Your objective ->
Scan the entries below and extract each line with the word "which" in it.
━━━━━ Supplied data
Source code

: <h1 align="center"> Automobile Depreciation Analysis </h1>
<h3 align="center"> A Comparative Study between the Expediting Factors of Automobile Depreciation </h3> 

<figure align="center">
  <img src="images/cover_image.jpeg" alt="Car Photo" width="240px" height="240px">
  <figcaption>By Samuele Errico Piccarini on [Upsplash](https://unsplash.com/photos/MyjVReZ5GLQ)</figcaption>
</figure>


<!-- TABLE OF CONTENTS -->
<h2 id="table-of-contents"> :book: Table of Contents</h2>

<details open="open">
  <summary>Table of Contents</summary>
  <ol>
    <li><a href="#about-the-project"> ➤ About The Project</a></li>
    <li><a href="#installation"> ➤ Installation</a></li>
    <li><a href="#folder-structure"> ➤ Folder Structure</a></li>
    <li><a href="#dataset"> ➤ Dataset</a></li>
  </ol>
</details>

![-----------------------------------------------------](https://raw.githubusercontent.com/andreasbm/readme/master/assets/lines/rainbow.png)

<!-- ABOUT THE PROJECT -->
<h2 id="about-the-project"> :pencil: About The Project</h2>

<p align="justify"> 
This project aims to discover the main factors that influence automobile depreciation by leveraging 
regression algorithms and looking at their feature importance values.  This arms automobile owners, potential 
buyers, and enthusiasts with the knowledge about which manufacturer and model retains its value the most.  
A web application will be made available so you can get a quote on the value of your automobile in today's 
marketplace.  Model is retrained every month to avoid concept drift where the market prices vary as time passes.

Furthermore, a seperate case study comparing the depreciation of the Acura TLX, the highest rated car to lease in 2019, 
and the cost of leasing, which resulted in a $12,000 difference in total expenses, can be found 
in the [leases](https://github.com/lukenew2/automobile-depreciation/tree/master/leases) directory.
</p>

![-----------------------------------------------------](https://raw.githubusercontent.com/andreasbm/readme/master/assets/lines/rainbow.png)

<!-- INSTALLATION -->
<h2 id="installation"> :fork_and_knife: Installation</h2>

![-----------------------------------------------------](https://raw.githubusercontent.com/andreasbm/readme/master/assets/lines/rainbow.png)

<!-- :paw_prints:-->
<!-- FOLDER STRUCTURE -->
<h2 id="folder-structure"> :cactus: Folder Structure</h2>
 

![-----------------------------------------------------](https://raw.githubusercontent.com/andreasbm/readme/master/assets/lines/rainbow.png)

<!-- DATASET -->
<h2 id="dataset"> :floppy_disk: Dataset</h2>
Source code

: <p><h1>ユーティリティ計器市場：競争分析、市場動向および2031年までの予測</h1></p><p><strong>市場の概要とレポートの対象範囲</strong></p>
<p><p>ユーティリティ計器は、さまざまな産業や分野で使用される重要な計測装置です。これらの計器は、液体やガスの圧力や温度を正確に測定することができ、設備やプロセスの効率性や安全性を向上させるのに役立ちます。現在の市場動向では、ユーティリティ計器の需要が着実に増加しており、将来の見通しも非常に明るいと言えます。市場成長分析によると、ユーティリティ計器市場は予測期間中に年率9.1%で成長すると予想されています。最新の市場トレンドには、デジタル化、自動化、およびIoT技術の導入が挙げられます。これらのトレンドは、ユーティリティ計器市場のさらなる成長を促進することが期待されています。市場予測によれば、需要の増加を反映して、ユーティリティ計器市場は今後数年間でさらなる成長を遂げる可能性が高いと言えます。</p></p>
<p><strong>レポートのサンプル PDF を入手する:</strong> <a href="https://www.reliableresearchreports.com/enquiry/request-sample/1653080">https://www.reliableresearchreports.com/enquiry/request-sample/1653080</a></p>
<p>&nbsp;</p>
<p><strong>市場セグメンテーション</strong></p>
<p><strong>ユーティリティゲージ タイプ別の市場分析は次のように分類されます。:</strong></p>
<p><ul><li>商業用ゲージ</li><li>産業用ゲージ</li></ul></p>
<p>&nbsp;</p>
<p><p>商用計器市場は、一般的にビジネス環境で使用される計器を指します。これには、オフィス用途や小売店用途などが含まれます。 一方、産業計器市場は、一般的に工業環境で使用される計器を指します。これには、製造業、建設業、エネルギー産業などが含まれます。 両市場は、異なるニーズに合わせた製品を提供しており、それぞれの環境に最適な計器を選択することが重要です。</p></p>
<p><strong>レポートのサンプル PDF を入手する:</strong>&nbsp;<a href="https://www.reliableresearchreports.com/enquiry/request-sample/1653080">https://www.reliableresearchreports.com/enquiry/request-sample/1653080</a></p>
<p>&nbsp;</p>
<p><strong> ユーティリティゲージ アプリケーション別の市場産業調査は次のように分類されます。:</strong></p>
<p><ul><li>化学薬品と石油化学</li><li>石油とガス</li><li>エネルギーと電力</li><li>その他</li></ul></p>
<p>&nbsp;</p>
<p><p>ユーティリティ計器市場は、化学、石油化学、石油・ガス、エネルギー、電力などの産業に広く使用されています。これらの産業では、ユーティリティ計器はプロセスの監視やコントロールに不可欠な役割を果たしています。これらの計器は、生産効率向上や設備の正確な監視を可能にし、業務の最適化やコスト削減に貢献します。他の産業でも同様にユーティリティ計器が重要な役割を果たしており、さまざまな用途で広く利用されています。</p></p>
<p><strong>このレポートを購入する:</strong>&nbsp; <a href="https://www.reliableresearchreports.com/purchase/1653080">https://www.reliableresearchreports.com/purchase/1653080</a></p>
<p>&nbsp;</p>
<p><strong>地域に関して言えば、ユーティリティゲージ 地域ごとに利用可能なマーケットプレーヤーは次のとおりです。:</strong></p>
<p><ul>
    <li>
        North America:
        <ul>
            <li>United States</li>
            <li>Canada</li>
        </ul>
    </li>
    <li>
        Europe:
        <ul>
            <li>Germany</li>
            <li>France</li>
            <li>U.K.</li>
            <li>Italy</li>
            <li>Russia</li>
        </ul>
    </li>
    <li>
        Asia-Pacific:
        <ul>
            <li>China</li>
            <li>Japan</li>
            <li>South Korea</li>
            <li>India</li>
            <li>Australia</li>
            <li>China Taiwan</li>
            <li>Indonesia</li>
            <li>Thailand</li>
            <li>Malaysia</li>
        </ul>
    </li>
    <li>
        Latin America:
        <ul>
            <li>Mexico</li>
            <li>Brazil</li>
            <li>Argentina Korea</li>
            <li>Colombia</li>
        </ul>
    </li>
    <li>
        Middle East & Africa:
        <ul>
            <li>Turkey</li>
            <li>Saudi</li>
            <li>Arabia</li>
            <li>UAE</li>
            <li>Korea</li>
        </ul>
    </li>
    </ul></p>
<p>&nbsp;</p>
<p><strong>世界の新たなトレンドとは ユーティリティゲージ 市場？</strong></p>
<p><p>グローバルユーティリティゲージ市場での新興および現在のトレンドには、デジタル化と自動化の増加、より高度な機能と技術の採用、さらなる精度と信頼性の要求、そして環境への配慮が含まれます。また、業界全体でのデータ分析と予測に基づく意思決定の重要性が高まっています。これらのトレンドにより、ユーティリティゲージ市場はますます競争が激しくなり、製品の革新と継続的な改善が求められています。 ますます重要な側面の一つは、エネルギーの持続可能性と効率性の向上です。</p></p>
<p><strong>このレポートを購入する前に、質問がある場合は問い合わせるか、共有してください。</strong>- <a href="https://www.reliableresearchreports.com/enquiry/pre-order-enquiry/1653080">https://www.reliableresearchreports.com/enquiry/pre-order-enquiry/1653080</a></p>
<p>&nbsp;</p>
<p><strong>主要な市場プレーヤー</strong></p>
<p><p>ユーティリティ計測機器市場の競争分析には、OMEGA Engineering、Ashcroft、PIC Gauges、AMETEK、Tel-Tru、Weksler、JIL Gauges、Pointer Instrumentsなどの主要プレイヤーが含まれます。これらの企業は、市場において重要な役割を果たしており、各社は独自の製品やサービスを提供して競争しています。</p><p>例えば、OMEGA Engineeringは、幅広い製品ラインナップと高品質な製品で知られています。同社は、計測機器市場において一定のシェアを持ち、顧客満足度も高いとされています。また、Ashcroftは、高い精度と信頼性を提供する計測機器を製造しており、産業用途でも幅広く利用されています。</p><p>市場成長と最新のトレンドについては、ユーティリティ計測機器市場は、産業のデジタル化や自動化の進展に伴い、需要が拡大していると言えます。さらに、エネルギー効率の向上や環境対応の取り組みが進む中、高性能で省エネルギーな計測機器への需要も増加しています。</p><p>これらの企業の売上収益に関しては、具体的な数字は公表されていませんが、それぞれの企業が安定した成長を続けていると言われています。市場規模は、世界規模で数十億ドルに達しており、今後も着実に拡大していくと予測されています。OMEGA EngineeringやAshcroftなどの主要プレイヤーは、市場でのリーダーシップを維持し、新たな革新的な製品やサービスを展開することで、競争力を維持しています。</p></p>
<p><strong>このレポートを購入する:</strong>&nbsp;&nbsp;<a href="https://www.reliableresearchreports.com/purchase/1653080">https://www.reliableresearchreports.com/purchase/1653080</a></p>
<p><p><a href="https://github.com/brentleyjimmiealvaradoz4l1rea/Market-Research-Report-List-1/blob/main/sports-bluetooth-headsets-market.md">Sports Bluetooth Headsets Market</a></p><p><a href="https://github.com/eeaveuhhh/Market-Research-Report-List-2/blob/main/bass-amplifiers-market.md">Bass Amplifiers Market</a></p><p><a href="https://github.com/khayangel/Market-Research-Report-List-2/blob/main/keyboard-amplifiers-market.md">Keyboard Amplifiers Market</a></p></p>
━━━━━━━━━━
Reply to the exercise ->
buyers, and enthusiasts with the knowledge about which manufacturer and model retains its value the most.  
and the cost of leasing, which resulted in a $12,000 difference in total expenses, can be found 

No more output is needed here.